Live from Your Neighborhood: A National Study of Outdoor Arts Festivals (NEA,
  • "art works": artist productions, arts engaging and inspiring audiences, arts workers as real workers
  • festivals and fairs collectively attract more unique audience members per year than most arts events
  • festival audiences are on average more diverse that those for many other types of live art events; their audiences more closely resemble the general population that no other groups of art-goers
  • arts festivals as tokens of civic pride, demonstrated by the government and community support they receive
  • activities usually span a wide array of art forms which converge in a single space
  • usually create a high-quality arts experience (juried, curated, managed by professionals, etc.)
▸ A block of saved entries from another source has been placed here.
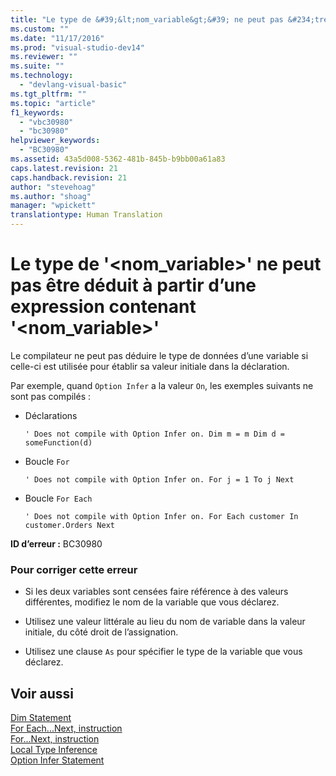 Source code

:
 ```yaml
---
title: "Le type de &#39;&lt;nom_variable&gt;&#39; ne peut pas &#234;tre d&#233;duit &#224; partir d’une expression contenant &#39;&lt;nom_variable&gt;&#39; | Microsoft Docs"
ms.custom: ""
ms.date: "11/17/2016"
ms.prod: "visual-studio-dev14"
ms.reviewer: ""
ms.suite: ""
ms.technology: 
  - "devlang-visual-basic"
ms.tgt_pltfrm: ""
ms.topic: "article"
f1_keywords: 
  - "vbc30980"
  - "bc30980"
helpviewer_keywords: 
  - "BC30980"
ms.assetid: 43a5d008-5362-481b-845b-b9bb00a61a83
caps.latest.revision: 21
caps.handback.revision: 21
author: "stevehoag"
ms.author: "shoag"
manager: "wpickett"
translationtype: Human Translation
---
```

# Le type de &#39;&lt;nom_variable&gt;&#39; ne peut pas &#234;tre d&#233;duit &#224; partir d’une expression contenant &#39;&lt;nom_variable&gt;&#39;
Le compilateur ne peut pas déduire le type de données d’une variable si celle\-ci est utilisée pour établir sa valeur initiale dans la déclaration.  
  
 Par exemple, quand `Option Infer` a la valeur `On`, les exemples suivants ne sont pas compilés :  
  
-   Déclarations  
  
    ```  
    ' Does not compile with Option Infer on. Dim m = m Dim d = someFunction(d)  
    ```  
  
-   Boucle `For`  
  
    ```  
    ' Does not compile with Option Infer on. For j = 1 To j Next  
    ```  
  
-   Boucle `For Each`  
  
    ```  
    ' Does not compile with Option Infer on. For Each customer In customer.Orders Next  
    ```  
  
 **ID d’erreur :** BC30980  
  
### Pour corriger cette erreur  
  
-   Si les deux variables sont censées faire référence à des valeurs différentes, modifiez le nom de la variable que vous déclarez.  
  
-   Utilisez une valeur littérale au lieu du nom de variable dans la valeur initiale, du côté droit de l’assignation.  
  
-   Utilisez une clause `As` pour spécifier le type de la variable que vous déclarez.  
  
## Voir aussi  
 [Dim Statement](../../visual-basic/language-reference/statements/dim-statement.md)   
 [For Each...Next, instruction](../../visual-basic/language-reference/statements/for-each-next-statement.md)   
 [For...Next, instruction](../../visual-basic/language-reference/statements/for-next-statement.md)   
 [Local Type Inference](../../visual-basic/programming-guide/language-features/variables/local-type-inference.md)   
 [Option Infer Statement](../../visual-basic/language-reference/statements/option-infer-statement.md)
  • arts educational opportunities form a component of most outdoor arts festivals
    • some even form partnerships with schools/school districts
  • most are free or offer discounted ticketing
    • in the case of Houston's IFest, even charging for admission still seemed to draw an economically-diverse audience
  • usually take place in small or mid-sized communities
  • tend to occur in accessible and family-friendly spaces
  • most have occurred in the same community for more than a decade; a part of the community's 
  • culture
  • support of local government agencies is crucial to success of outdoor arts festivals
    • most funds however come from corporate sponsorship and vendor fees
    • public-private partnerships have much lower costs than private non-profits due to breaks from municipal government on licenses, services, etc.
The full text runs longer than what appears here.